§ **Exercise prompt**:
Without including any image, retype the records word for word.

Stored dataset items
-=-=-
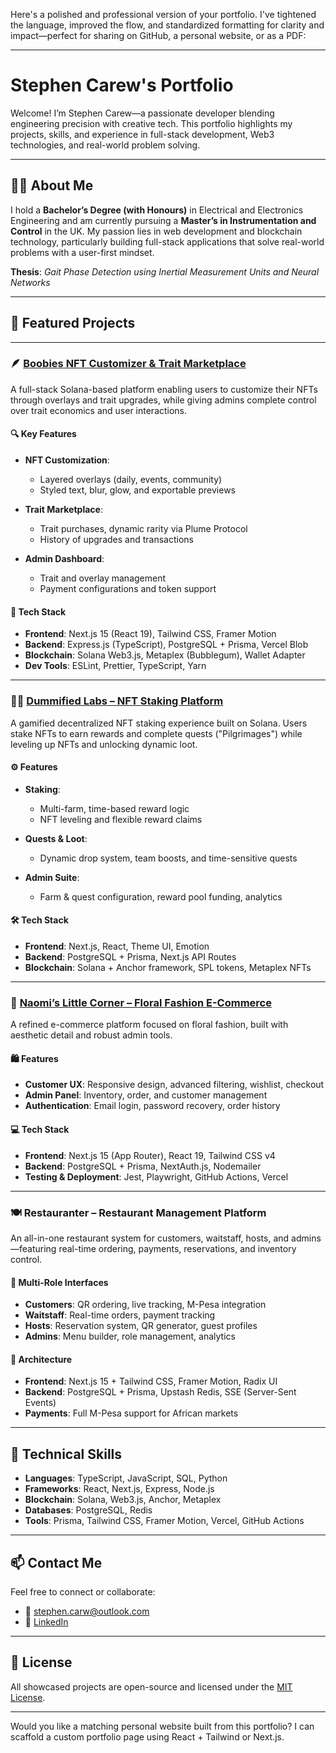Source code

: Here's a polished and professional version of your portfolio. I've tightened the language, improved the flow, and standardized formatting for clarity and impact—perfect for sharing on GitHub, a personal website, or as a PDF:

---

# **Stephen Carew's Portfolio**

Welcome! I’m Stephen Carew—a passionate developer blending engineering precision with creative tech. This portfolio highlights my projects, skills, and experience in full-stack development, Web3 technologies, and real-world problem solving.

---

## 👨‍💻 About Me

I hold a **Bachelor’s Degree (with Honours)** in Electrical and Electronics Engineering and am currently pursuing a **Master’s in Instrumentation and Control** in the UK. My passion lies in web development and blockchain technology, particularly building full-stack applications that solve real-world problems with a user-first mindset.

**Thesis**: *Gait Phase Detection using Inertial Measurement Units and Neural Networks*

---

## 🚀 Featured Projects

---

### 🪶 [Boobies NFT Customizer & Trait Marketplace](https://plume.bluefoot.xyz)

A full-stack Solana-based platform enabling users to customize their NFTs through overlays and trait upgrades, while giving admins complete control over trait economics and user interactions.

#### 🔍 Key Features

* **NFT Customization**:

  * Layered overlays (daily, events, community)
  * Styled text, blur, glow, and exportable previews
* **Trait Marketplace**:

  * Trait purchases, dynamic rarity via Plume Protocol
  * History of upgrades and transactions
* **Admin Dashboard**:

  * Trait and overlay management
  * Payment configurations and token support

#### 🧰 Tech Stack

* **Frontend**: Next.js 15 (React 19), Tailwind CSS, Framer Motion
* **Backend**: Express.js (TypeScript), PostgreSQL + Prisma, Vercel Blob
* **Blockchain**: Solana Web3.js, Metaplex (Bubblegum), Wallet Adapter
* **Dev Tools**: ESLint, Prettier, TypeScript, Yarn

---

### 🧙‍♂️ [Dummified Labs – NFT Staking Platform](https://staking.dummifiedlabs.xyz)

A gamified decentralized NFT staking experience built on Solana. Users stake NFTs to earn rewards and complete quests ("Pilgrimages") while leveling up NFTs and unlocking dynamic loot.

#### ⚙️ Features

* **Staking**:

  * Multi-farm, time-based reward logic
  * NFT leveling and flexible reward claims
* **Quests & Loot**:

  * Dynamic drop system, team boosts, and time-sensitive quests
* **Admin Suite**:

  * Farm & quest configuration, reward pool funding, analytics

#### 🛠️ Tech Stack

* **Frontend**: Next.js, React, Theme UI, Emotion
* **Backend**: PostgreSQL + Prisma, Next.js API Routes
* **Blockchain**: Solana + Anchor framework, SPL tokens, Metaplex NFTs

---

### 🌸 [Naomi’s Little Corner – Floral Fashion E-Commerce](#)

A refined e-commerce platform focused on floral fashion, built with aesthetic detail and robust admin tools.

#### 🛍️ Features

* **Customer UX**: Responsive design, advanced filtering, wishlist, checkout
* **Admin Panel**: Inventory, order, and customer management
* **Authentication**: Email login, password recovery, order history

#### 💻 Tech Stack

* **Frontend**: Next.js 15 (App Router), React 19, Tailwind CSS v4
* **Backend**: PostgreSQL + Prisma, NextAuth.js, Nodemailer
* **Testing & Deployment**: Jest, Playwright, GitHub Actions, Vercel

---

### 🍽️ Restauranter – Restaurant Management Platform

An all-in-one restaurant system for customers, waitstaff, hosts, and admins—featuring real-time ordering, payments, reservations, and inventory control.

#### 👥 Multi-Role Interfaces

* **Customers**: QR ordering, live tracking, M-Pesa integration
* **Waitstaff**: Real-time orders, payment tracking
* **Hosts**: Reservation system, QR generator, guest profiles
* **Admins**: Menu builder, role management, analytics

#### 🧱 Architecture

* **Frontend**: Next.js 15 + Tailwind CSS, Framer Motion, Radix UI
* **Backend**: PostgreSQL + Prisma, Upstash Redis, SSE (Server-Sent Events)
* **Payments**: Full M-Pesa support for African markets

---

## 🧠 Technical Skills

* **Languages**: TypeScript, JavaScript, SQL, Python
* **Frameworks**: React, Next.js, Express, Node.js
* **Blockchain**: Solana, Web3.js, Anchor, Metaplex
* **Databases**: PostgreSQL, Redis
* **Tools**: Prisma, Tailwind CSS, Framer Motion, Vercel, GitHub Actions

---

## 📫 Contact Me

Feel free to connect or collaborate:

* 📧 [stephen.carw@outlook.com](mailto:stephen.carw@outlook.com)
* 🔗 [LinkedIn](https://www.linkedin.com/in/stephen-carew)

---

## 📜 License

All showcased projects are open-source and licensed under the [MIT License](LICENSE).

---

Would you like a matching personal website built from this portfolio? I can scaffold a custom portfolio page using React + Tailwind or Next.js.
-=-=-
§ **Answer space**:
Source code

: Here's a polished and professional version of your portfolio. I've tightened the language, improved the flow, and standardized formatting for clarity and impact—perfect for sharing on GitHub, a personal website, or as a PDF:

---

# **Stephen Carew's Portfolio**

Welcome! I’m Stephen Carew—a passionate developer blending engineering precision with creative tech. This portfolio highlights my projects, skills, and experience in full-stack development, Web3 technologies, and real-world problem solving.

---

## 👨‍💻 About Me

I hold a **Bachelor’s Degree (with Honours)** in Electrical and Electronics Engineering and am currently pursuing a **Master’s in Instrumentation and Control** in the UK. My passion lies in web development and blockchain technology, particularly building full-stack applications that solve real-world problems with a user-first mindset.

**Thesis**: *Gait Phase Detection using Inertial Measurement Units and Neural Networks*

---

## 🚀 Featured Projects

---

### 🪶 [Boobies NFT Customizer & Trait Marketplace](https://plume.bluefoot.xyz)

A full-stack Solana-based platform enabling users to customize their NFTs through overlays and trait upgrades, while giving admins complete control over trait economics and user interactions.

#### 🔍 Key Features

* **NFT Customization**:

  * Layered overlays (daily, events, community)
  * Styled text, blur, glow, and exportable previews
* **Trait Marketplace**:

  * Trait purchases, dynamic rarity via Plume Protocol
  * History of upgrades and transactions
* **Admin Dashboard**:

  * Trait and overlay management
  * Payment configurations and token support

#### 🧰 Tech Stack

* **Frontend**: Next.js 15 (React 19), Tailwind CSS, Framer Motion
* **Backend**: Express.js (TypeScript), PostgreSQL + Prisma, Vercel Blob
* **Blockchain**: Solana Web3.js, Metaplex (Bubblegum), Wallet Adapter
* **Dev Tools**: ESLint, Prettier, TypeScript, Yarn

---

### 🧙‍♂️ [Dummified Labs – NFT Staking Platform](https://staking.dummifiedlabs.xyz)

A gamified decentralized NFT staking experience built on Solana. Users stake NFTs to earn rewards and complete quests ("Pilgrimages") while leveling up NFTs and unlocking dynamic loot.

#### ⚙️ Features

* **Staking**:

  * Multi-farm, time-based reward logic
  * NFT leveling and flexible reward claims
* **Quests & Loot**:

  * Dynamic drop system, team boosts, and time-sensitive quests
* **Admin Suite**:

  * Farm & quest configuration, reward pool funding, analytics

#### 🛠️ Tech Stack

* **Frontend**: Next.js, React, Theme UI, Emotion
* **Backend**: PostgreSQL + Prisma, Next.js API Routes
* **Blockchain**: Solana + Anchor framework, SPL tokens, Metaplex NFTs

---

### 🌸 [Naomi’s Little Corner – Floral Fashion E-Commerce](#)

A refined e-commerce platform focused on floral fashion, built with aesthetic detail and robust admin tools.

#### 🛍️ Features

* **Customer UX**: Responsive design, advanced filtering, wishlist, checkout
* **Admin Panel**: Inventory, order, and customer management
* **Authentication**: Email login, password recovery, order history

#### 💻 Tech Stack

* **Frontend**: Next.js 15 (App Router), React 19, Tailwind CSS v4
* **Backend**: PostgreSQL + Prisma, NextAuth.js, Nodemailer
* **Testing & Deployment**: Jest, Playwright, GitHub Actions, Vercel

---

### 🍽️ Restauranter – Restaurant Management Platform

An all-in-one restaurant system for customers, waitstaff, hosts, and admins—featuring real-time ordering, payments, reservations, and inventory control.

#### 👥 Multi-Role Interfaces

* **Customers**: QR ordering, live tracking, M-Pesa integration
* **Waitstaff**: Real-time orders, payment tracking
* **Hosts**: Reservation system, QR generator, guest profiles
* **Admins**: Menu builder, role management, analytics

#### 🧱 Architecture

* **Frontend**: Next.js 15 + Tailwind CSS, Framer Motion, Radix UI
* **Backend**: PostgreSQL + Prisma, Upstash Redis, SSE (Server-Sent Events)
* **Payments**: Full M-Pesa support for African markets

---

## 🧠 Technical Skills

* **Languages**: TypeScript, JavaScript, SQL, Python
* **Frameworks**: React, Next.js, Express, Node.js
* **Blockchain**: Solana, Web3.js, Anchor, Metaplex
* **Databases**: PostgreSQL, Redis
* **Tools**: Prisma, Tailwind CSS, Framer Motion, Vercel, GitHub Actions

---

## 📫 Contact Me

Feel free to connect or collaborate:

* 📧 [stephen.carw@outlook.com](mailto:stephen.carw@outlook.com)
* 🔗 [LinkedIn](https://www.linkedin.com/in/stephen-carew)

---

## 📜 License

All showcased projects are open-source and licensed under the [MIT License](LICENSE).

---

Would you like a matching personal website built from this portfolio? I can scaffold a custom portfolio page using React + Tailwind or Next.js.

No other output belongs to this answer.